MATERIAL SUPPLIED:
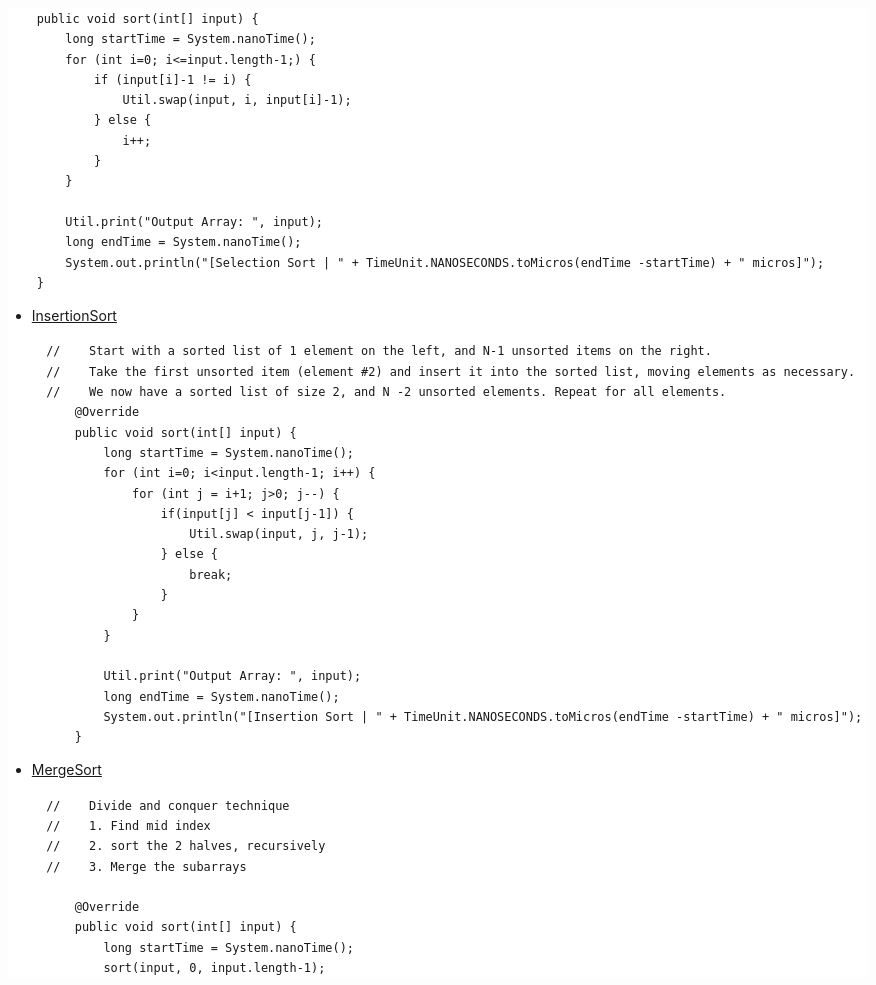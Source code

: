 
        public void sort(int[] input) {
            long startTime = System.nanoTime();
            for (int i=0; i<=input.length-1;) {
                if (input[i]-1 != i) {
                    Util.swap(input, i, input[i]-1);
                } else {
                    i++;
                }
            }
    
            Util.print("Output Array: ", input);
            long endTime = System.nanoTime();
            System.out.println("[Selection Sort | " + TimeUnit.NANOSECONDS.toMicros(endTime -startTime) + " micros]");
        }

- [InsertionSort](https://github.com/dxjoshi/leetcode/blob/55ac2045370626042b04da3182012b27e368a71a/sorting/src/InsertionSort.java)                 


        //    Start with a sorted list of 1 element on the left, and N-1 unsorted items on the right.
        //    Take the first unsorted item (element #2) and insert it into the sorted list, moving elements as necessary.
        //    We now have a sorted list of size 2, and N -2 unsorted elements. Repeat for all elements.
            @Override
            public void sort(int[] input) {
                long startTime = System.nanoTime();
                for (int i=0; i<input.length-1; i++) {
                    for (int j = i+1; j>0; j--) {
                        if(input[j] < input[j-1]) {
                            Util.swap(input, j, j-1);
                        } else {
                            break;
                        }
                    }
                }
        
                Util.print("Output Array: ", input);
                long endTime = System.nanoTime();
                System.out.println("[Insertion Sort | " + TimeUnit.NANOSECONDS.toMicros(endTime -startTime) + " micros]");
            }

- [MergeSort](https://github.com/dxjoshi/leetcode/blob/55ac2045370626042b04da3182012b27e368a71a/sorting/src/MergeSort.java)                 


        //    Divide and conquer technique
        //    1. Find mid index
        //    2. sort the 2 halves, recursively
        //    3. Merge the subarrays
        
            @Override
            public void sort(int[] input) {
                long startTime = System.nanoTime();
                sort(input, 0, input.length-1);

==

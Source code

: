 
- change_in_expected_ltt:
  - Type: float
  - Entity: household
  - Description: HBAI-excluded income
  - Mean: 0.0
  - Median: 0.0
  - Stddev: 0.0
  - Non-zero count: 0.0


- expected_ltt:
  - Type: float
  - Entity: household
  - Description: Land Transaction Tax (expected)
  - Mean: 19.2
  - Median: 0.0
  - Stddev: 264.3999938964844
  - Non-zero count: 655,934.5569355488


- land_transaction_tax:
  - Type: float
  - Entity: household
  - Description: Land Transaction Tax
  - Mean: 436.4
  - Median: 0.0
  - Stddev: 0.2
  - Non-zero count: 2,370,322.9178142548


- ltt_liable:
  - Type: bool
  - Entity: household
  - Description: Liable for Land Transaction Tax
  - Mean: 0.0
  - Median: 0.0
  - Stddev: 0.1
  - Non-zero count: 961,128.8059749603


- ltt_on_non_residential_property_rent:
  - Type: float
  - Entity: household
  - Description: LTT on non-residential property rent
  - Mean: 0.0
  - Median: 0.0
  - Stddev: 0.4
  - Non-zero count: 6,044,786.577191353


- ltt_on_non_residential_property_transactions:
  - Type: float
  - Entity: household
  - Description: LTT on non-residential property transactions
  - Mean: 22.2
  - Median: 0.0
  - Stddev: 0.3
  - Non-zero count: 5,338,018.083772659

...

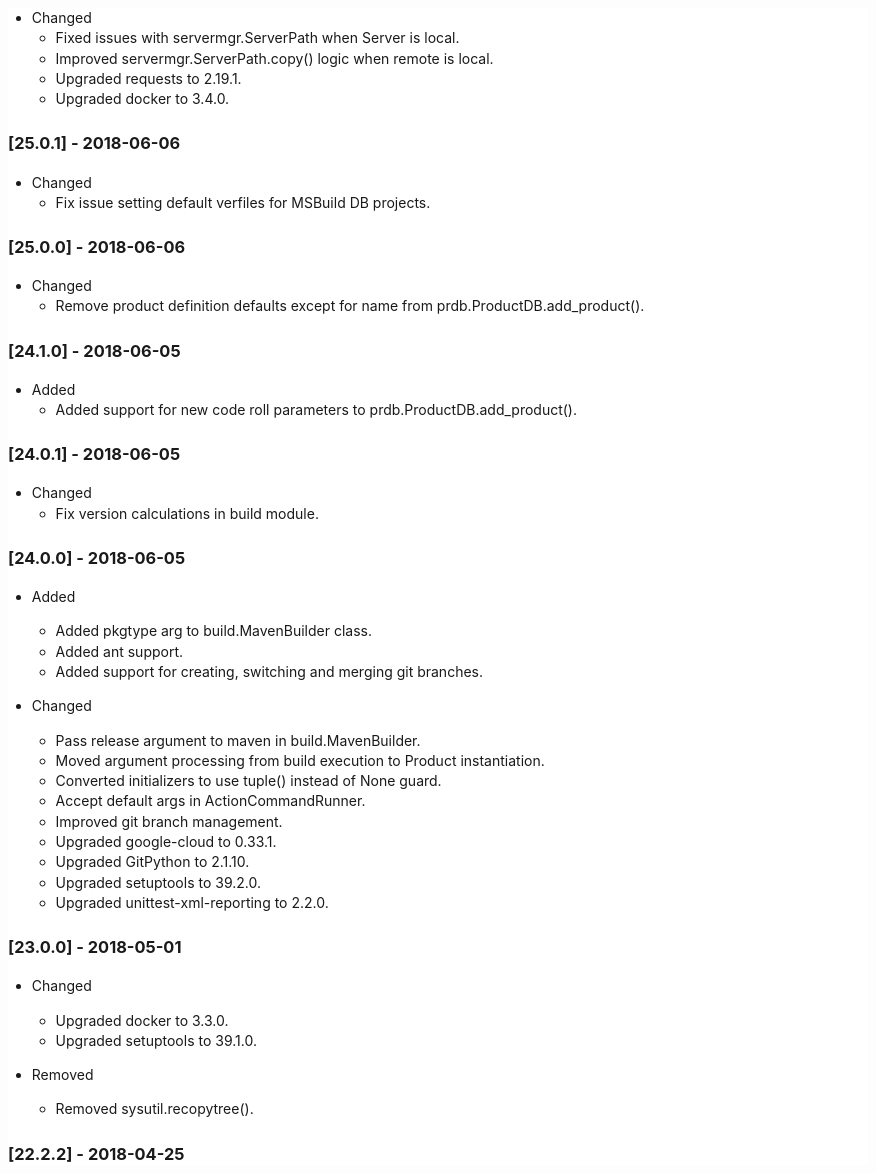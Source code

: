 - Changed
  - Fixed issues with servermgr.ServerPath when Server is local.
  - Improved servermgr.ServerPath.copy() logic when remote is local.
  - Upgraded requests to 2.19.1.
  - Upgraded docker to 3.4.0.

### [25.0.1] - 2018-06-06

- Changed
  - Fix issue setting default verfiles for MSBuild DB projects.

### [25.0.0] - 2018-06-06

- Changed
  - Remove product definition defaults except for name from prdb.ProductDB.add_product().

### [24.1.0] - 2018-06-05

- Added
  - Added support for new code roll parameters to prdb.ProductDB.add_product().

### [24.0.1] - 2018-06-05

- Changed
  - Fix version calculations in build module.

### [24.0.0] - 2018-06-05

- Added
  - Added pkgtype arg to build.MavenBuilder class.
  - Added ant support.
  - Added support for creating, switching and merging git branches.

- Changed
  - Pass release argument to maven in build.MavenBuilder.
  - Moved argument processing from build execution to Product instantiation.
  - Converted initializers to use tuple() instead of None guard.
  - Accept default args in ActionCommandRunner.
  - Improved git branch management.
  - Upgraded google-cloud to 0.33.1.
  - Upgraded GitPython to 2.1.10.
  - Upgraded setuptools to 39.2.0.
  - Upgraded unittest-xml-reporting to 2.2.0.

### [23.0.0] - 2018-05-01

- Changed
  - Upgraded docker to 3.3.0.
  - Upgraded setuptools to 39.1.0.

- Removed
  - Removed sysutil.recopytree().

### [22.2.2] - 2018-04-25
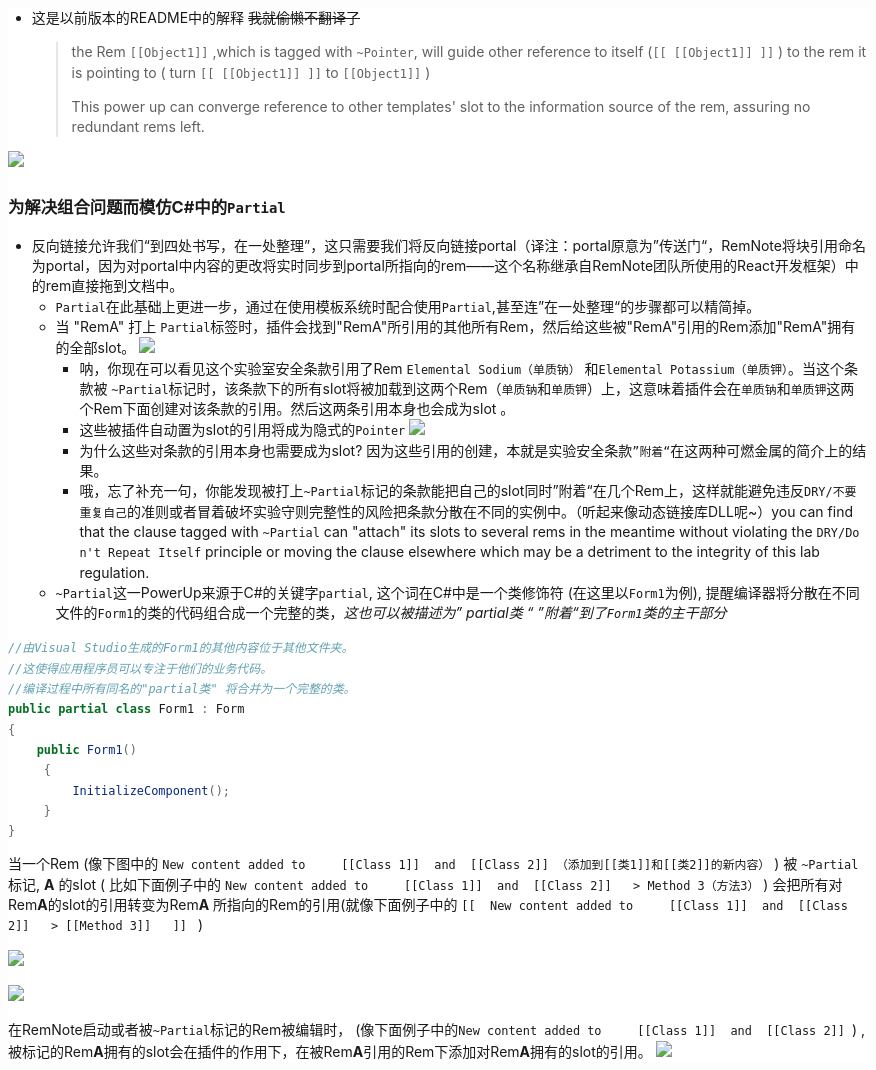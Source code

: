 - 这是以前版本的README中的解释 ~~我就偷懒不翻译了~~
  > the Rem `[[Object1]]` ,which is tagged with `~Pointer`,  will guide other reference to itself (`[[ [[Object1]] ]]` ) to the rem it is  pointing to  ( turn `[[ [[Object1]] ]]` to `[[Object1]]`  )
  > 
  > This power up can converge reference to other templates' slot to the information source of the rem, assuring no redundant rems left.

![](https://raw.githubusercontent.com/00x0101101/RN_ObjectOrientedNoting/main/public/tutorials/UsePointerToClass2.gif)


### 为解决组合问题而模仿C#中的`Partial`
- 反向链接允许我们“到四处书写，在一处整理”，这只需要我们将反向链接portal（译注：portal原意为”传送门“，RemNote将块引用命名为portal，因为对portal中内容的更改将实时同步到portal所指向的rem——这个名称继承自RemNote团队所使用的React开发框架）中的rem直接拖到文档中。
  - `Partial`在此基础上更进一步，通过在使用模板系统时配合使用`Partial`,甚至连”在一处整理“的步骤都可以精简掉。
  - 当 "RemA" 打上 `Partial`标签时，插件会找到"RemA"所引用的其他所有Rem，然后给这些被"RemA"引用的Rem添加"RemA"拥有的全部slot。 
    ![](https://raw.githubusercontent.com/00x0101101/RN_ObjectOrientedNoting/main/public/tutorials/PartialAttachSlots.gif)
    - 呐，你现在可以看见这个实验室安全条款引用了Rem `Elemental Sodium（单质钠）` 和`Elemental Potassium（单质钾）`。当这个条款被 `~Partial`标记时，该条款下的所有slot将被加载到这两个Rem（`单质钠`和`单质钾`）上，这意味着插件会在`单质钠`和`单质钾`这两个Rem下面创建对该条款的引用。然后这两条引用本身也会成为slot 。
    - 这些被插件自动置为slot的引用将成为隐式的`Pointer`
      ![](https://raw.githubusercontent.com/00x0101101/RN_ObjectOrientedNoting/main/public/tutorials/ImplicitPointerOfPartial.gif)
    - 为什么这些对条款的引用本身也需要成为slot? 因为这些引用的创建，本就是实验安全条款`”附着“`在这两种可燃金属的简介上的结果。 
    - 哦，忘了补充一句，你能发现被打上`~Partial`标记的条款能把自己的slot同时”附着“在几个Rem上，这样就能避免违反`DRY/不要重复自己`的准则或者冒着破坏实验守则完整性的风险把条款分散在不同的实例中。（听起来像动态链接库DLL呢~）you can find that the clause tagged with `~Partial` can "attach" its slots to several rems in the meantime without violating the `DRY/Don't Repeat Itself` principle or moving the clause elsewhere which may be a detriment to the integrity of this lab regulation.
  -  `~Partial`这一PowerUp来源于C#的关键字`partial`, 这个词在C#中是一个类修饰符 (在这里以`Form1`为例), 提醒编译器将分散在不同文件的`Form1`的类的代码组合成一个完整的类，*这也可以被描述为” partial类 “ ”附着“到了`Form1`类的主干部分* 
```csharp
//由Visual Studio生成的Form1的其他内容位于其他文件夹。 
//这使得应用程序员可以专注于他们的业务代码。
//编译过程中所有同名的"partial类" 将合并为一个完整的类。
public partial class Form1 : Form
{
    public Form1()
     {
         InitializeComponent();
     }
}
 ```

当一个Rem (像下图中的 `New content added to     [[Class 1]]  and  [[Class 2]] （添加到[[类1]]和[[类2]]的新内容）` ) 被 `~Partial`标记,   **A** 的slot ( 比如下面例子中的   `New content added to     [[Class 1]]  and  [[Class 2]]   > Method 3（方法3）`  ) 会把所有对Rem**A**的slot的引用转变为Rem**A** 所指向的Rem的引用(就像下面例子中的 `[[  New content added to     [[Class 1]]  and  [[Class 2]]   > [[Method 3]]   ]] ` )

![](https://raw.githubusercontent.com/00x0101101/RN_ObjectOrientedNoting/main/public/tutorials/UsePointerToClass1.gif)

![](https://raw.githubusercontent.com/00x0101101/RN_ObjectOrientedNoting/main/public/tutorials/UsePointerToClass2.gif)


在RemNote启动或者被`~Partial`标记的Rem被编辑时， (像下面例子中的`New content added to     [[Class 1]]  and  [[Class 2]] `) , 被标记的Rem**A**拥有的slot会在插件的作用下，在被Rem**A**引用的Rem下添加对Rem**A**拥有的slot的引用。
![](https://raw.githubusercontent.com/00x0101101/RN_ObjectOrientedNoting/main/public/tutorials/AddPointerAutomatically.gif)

WHAT TO DO:
Your task for the entries above: copy exactly the span starting with the line with "- Added support for new" and going on through the line with "- Moved argument", both lines included, and nothing else.

PROBLEM SOLUTION:
  - Added support for new code roll parameters to prdb.ProductDB.add_product().

### [24.0.1] - 2018-06-05

- Changed
  - Fix version calculations in build module.

### [24.0.0] - 2018-06-05

- Added
  - Added pkgtype arg to build.MavenBuilder class.
  - Added ant support.
  - Added support for creating, switching and merging git branches.

- Changed
  - Pass release argument to maven in build.MavenBuilder.
  - Moved argument processing from build execution to Product instantiation.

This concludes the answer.